Lifestyle is also an established determinant of BMD. As this is a cross-sectional study, inter-generation lifestyle differences may have a cohort effect on the mean BMD of each age group. Singapore’s economic development is unique. Over three decades, it has progressed from a labour-intensive industry to a predominantly modern-day service industry. In 2016, 36.5% of Singaporean adults are reported to be physically inactive, and 69.7% adolescent boys and 83.1% adolescent girls between 11-17 years of age are physically inactive(43). It has been reported that a 10% increase in peak bone mass in children will reduce the risk of osteoporotic fracture by 50% during adult life(44). Low physical activity in adolescents may increase the risk of low bone mass and osteoporosis in middle to older ages.

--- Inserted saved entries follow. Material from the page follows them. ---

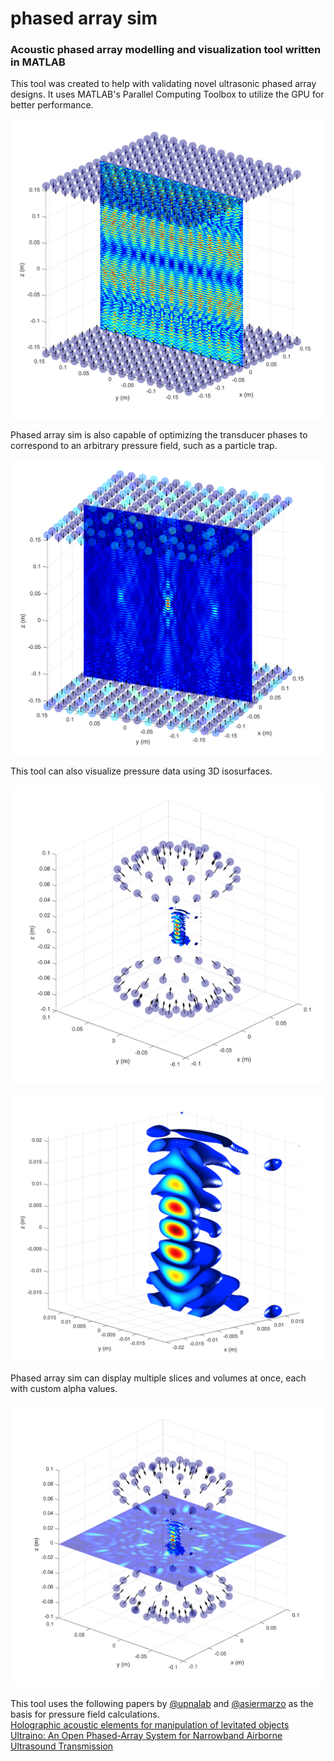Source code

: # phased array sim
### Acoustic phased array modelling and visualization tool written in MATLAB

This tool was created to help with validating novel ultrasonic phased array designs. It uses MATLAB's Parallel Computing Toolbox to 
utilize the GPU for better performance.


![img1](images/img1.png)

Phased array sim is also capable of optimizing the transducer phases to correspond to an arbitrary pressure field, such as a particle trap.

![img2](images/img2.png)

This tool can also visualize pressure data using 3D isosurfaces.

![img3](images/img3.png)


![img4](images/img4.png)

Phased array sim can display multiple slices and volumes at once, each with custom alpha values.

![img5](images/img5.png)

This tool uses the following papers by [@upnalab](https://github.com/upnalab/) and [@asiermarzo](https://github.com/asiermarzo) as the basis for pressure field calculations.  
[Holographic acoustic elements for manipulation of levitated objects](https://www.nature.com/articles/ncomms9661)  
[Ultraino: An Open Phased-Array System for Narrowband Airborne Ultrasound Transmission](https://ieeexplore.ieee.org/document/8094247)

To our knowledge, this is the first prevalence study of osteoporotic conditions in Singapore using population-based BMD reference values. While study sample size may not be large, it is randomly selected a priori from a nationally and ethnically representative residential population. Therefore, this population-based dataset adds to the much needed local and South East Asian BMD reference database. Individuals with clinical conditions deemed to interfere with bone metabolism were also excluded from the data analysis. Ideally, peak bone mineral density should be estimated from a longitudinal study, following up participants from the age of 5 to 40, but such a study is not feasible. The DXA lumbar spine BMD was extracted from the whole-body scan, which may affect the accuracy of the BMD obtained. An important limitation is that other skeletal sites, such as femoral neck, Ward’s triangle, trochanter, and total hip, were not available. The study was part of a larger study on body composition and physical performance and so only a whole-body DXA scan using standard protocol was performed (where the regions of interest are head, arm, forearm, leg, ribs, thoracic spine, lumbar spine and pelvis). Site-specific scans of the femoral neck and the hip region were not performed. Another limitation is the exclusion of subjects with fractures or surgeries that affected physical function. Fractures at the hip or femoral neck are known to be more devastating and are important osteoporosis signs. Therefore, further local population-based study on these areas will be needed.